Hi Everyone,
I'm trying to run OMA 2.2.0 on my university's HPC environment. They have a shared gluster file system and have told me that they don't want users to run jobs that write directly to this system. Instead they want me to run jobs that write their output to each compute node's local filesystem, to be copied to somewhere at the end of the job. Their reasoning is that if all users wrote directly to the gluster system, then everyone's reads/writes would slow down. Anyway, this means I can't run parallel OMA jobs on many CPUs that point to the same directory. I have 70 genomes to run through OMA, so I want to use hundreds of CPUs if possible.
With a bit of tinkering, I was able to figure out that if I create zero-sized files in the Cache/AllAll/<genome1>/<genome2> directory, that OMA will skip that particular genome1-genome2 comparison. I notice that the gz files are named things like part_X-Y.gz.
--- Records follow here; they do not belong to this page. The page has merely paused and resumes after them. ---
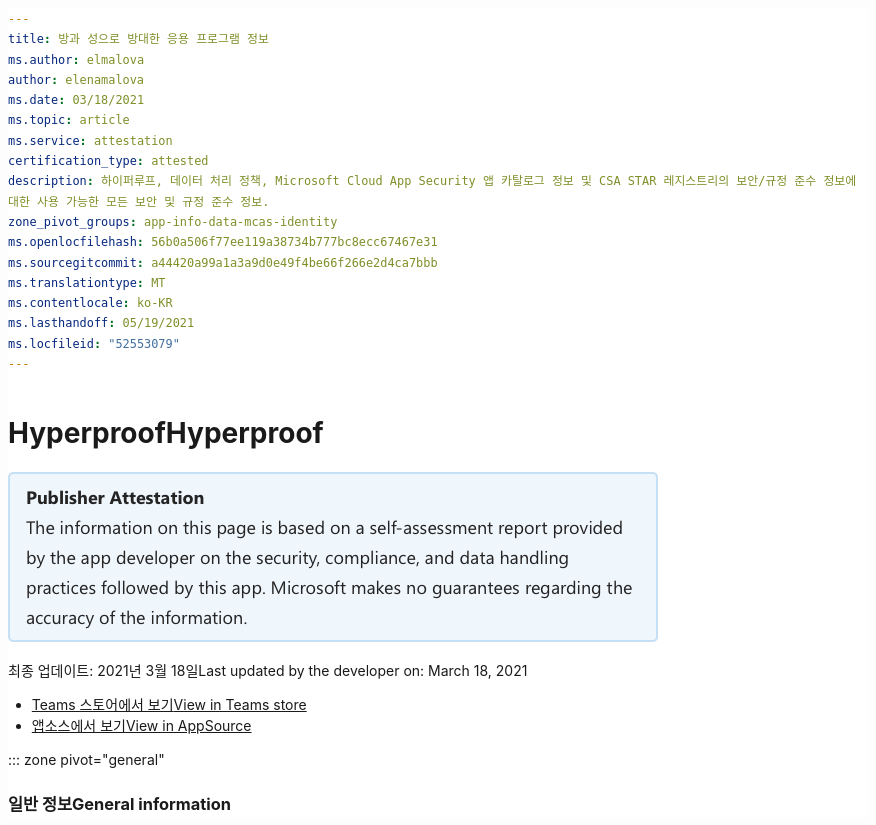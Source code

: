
 ```yaml
---
title: 방과 성으로 방대한 응용 프로그램 정보
ms.author: elmalova
author: elenamalova
ms.date: 03/18/2021
ms.topic: article
ms.service: attestation
certification_type: attested
description: 하이퍼루프, 데이터 처리 정책, Microsoft Cloud App Security 앱 카탈로그 정보 및 CSA STAR 레지스트리의 보안/규정 준수 정보에 대한 사용 가능한 모든 보안 및 규정 준수 정보.
zone_pivot_groups: app-info-data-mcas-identity
ms.openlocfilehash: 56b0a506f77ee119a38734b777bc8ecc67467e31
ms.sourcegitcommit: a44420a99a1a3a9d0e49f4be66f266e2d4ca7bbb
ms.translationtype: MT
ms.contentlocale: ko-KR
ms.lasthandoff: 05/19/2021
ms.locfileid: "52553079"
---
```

# <a name="hyperproof"></a><span data-ttu-id="9d7cd-103">Hyperproof</span><span class="sxs-lookup"><span data-stu-id="9d7cd-103">Hyperproof</span></span>

<p></p>
<img alt="Publisher Attestation: The information on this page is based on a self-assessment report provided by the app developer on the security, compliance, and data handling practices followed by this app. Microsoft makes no guarantees regarding the accuracy of the information." src="../media/attested.png" width="650" />
<p><span data-ttu-id="9d7cd-104">최종 업데이트: 2021년 3월 18일</span><span class="sxs-lookup"><span data-stu-id="9d7cd-104">Last updated by the developer on: March 18, 2021</span></span></p>

* <span data-ttu-id="9d7cd-105"><a href="https://teams.microsoft.com/l/app/1683c88b-f5ca-4acc-a777-c1e3cf820ef5" target="_blank">Teams 스토어에서 보기</a></span><span class="sxs-lookup"><span data-stu-id="9d7cd-105"><a href="https://teams.microsoft.com/l/app/1683c88b-f5ca-4acc-a777-c1e3cf820ef5" target="_blank">View in Teams store</a></span></span>
* <span data-ttu-id="9d7cd-106"><a href="https://appsource.microsoft.com/product/office/WA200002692" target="_blank">앱소스에서 보기</a></span><span class="sxs-lookup"><span data-stu-id="9d7cd-106"><a href="https://appsource.microsoft.com/product/office/WA200002692" target="_blank">View in AppSource</a></span></span>

::: zone pivot="general"

### <a name="general-information"></a><span data-ttu-id="9d7cd-107">일반 정보</span><span class="sxs-lookup"><span data-stu-id="9d7cd-107">General information</span></span>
My question is, how does OMA determine how many parts/gz files there should be in a particular directory? It doesn't seem to be constant.
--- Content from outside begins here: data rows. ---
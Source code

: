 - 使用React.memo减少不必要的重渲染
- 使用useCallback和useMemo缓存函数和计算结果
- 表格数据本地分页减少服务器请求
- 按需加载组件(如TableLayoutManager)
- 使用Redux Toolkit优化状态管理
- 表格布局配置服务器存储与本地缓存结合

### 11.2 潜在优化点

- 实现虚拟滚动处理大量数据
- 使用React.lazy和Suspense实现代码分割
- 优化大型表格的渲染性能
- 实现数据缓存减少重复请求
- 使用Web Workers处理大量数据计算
My plan is to start many different jobs with specific "gaps" in the AllAll directory structure, to coerce each job to do a particular part of the All-v-All stage. However, I'd like to have some way of knowing which filenames are expected ahead of time (i.e. the values of X and Y in part_X-Y.gz). After deleting the zero-sized files, the directories will be combined with rsync. Convoluted, I know, but those are the constraints I am under.
I would be interested to hear your thoughts,
Jason
Tagging: adrian.altenhoff
jason.kwan : I have tagged Adrian (OMA dev). He does not regularly check in to Biostars but he eventually will.